* Work instruction *
Count every line in the data that contains the word "with", then report that number alone.

+++++

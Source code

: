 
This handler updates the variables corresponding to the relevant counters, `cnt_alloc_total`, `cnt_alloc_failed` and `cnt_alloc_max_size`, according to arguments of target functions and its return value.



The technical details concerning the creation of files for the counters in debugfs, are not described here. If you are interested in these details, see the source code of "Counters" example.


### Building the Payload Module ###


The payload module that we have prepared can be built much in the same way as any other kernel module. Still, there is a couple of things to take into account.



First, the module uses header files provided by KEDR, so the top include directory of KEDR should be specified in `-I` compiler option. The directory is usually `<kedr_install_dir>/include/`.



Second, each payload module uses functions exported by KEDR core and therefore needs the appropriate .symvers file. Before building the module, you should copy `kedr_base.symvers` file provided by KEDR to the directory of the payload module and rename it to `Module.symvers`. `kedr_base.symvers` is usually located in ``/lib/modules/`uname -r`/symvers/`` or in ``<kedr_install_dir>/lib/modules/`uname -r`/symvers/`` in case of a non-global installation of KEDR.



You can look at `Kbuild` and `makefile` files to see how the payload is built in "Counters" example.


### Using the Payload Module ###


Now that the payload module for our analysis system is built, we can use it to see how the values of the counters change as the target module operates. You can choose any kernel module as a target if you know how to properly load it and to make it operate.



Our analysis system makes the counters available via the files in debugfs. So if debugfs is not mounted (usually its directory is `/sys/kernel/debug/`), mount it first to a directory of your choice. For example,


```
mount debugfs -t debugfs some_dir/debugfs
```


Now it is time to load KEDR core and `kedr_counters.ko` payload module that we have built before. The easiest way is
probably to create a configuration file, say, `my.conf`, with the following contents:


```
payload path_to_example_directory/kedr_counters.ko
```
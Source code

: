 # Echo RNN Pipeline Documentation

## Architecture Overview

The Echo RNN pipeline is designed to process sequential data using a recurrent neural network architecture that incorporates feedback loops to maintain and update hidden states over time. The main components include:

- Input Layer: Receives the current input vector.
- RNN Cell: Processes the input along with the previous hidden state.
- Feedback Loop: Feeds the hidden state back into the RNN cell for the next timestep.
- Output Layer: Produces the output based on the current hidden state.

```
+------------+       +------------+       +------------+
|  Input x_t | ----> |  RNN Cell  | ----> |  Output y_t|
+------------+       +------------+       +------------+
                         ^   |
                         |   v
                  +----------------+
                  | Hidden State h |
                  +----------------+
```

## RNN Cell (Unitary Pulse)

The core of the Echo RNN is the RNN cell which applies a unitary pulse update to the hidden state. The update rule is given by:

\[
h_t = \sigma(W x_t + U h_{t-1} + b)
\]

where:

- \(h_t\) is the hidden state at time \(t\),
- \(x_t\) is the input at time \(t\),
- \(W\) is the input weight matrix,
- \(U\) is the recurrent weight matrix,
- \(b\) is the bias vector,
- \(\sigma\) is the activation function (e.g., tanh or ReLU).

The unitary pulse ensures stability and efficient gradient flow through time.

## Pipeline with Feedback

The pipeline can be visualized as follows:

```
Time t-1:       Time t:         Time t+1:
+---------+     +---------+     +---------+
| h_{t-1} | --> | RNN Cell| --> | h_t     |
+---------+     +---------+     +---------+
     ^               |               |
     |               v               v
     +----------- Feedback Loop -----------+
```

+++++

* Exercise output *
3